What is so exciting about this system is that it is open: and someone can take our correlations, and they can run them against whatever else they're looking at, if they're looking cross culturally. They can also take what they're looking at within a culture and run it against the cross-cultural system and see, "Ah! Where does that fit in?" Where does what they are looking at fit in this whole other work that we did? And that can give other kinds of information to someone who is looking at the cultural level. 

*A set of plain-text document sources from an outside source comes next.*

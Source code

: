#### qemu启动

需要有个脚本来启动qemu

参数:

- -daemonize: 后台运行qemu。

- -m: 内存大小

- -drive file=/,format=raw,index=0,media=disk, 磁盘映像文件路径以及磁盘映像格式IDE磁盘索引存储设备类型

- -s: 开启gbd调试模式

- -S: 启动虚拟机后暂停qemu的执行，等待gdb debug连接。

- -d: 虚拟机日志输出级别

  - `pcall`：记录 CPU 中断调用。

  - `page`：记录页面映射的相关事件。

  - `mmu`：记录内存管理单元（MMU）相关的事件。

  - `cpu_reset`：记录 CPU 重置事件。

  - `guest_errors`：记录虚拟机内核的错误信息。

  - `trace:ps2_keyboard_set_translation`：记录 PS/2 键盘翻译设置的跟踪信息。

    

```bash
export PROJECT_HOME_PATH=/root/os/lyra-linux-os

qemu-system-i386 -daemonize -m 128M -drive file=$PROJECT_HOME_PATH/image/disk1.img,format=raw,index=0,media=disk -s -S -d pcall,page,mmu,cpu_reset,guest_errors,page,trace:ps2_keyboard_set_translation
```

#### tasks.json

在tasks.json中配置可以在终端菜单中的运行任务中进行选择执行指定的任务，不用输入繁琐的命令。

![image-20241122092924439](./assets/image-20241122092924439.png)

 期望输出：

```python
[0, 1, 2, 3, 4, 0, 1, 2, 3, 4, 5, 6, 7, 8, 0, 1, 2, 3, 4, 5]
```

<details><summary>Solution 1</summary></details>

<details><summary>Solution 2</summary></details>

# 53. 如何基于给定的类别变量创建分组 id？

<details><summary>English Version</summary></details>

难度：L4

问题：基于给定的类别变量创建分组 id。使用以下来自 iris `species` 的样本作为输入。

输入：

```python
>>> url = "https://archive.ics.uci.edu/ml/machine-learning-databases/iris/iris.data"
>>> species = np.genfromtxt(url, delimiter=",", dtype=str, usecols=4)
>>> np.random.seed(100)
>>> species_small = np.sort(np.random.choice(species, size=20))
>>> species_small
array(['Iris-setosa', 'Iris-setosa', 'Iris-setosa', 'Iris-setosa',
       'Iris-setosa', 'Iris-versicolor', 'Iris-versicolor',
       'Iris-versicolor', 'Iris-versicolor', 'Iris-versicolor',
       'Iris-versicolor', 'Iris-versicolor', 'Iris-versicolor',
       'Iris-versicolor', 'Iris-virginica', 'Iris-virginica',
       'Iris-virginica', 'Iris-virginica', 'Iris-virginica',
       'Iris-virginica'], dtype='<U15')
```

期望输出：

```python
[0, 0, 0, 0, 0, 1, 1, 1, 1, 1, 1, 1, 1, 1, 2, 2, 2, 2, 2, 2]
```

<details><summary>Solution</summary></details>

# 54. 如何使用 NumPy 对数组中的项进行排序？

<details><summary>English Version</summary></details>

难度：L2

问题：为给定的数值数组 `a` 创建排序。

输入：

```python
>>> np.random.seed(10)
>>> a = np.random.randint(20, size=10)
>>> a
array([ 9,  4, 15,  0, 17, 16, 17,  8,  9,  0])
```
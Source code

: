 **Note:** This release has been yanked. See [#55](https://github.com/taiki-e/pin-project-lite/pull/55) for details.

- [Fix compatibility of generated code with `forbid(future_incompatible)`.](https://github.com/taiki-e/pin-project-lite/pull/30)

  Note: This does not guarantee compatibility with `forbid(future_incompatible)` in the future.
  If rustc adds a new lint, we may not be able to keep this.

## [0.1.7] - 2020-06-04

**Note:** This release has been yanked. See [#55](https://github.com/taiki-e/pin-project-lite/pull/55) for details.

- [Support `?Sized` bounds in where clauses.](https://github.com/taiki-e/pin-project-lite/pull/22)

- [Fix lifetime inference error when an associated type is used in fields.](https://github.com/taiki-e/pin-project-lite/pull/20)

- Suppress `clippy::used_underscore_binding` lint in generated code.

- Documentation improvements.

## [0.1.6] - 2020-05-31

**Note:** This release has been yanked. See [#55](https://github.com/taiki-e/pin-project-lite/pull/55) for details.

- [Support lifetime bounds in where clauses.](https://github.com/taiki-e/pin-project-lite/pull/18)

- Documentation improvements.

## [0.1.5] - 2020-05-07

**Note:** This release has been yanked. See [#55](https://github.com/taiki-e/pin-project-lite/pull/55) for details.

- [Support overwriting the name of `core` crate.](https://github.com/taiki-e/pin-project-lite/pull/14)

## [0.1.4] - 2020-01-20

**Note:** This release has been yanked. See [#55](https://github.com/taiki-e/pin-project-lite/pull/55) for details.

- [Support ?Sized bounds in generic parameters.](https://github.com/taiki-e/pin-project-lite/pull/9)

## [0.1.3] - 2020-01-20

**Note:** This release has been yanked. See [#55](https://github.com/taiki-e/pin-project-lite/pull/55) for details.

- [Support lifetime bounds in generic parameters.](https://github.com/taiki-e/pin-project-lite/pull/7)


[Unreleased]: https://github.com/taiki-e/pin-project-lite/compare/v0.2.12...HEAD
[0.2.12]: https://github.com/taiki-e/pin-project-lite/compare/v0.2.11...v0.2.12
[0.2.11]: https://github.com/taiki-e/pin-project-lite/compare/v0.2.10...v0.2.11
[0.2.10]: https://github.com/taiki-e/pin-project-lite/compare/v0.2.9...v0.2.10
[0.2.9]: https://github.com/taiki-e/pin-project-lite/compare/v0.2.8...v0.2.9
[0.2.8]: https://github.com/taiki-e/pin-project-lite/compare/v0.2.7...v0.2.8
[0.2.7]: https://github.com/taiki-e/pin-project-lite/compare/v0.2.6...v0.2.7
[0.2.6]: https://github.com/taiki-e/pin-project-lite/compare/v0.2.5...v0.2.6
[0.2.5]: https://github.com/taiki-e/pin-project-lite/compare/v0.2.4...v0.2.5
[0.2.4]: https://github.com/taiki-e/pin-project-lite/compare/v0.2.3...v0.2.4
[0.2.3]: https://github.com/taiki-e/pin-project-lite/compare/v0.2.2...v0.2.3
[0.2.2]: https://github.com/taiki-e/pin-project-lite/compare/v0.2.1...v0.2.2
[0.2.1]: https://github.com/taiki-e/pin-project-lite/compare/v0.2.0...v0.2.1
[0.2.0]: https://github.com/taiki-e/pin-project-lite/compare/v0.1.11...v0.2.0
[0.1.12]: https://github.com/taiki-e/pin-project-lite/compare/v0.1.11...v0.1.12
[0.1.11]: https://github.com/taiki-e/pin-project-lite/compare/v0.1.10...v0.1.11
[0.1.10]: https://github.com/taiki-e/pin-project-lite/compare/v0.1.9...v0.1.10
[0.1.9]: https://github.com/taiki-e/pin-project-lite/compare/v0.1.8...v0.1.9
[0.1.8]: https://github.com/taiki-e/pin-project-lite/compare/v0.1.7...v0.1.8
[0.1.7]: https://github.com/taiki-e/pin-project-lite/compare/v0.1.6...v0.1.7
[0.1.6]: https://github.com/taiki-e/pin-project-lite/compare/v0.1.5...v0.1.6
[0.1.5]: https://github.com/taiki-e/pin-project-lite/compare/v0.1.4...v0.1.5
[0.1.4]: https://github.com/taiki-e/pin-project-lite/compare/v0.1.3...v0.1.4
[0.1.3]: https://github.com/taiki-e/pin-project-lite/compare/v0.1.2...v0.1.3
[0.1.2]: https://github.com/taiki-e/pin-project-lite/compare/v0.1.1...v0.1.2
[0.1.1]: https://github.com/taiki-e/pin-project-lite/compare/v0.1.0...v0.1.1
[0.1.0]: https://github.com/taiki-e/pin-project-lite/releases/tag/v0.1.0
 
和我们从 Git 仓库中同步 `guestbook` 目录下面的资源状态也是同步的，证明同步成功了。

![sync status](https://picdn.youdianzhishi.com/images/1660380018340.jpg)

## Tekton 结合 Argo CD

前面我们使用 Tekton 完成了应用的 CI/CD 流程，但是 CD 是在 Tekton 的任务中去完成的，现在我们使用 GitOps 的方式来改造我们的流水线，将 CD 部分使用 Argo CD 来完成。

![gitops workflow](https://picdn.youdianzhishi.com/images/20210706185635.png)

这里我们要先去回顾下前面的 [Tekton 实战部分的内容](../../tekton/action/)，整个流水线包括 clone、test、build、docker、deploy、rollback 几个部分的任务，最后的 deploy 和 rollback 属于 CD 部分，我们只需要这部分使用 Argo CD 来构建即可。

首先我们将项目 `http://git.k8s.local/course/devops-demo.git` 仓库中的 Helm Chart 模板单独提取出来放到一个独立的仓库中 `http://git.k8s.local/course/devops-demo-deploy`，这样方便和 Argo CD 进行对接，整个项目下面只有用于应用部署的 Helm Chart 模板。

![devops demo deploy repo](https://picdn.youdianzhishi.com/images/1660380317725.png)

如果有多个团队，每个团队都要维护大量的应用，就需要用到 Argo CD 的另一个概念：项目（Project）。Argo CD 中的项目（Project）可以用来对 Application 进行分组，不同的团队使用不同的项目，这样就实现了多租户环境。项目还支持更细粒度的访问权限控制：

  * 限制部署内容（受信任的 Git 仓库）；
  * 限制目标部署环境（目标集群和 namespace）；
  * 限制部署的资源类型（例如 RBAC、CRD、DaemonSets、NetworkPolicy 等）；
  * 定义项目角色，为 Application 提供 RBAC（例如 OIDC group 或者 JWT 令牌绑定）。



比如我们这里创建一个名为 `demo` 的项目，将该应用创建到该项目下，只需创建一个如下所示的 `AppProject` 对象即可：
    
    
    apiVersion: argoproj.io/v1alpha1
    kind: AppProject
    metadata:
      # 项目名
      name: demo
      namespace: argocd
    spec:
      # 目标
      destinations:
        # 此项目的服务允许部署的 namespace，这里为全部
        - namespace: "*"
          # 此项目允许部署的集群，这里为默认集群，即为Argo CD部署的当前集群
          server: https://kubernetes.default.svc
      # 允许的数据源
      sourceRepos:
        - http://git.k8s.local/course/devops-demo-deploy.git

So one of the things that studying the Choreometrics system and really exposing oneself to the variation of the world "what it does is — it brings to consciousness what one is using unconsciously and the measurements that one is constantly applying, all the time — as a culture member we're constantly applying the measures from our own culture and we're looking at these things. It's looking at these cultures, so that one can find the true significance of dance: what you're actually doing there — when you're dancing.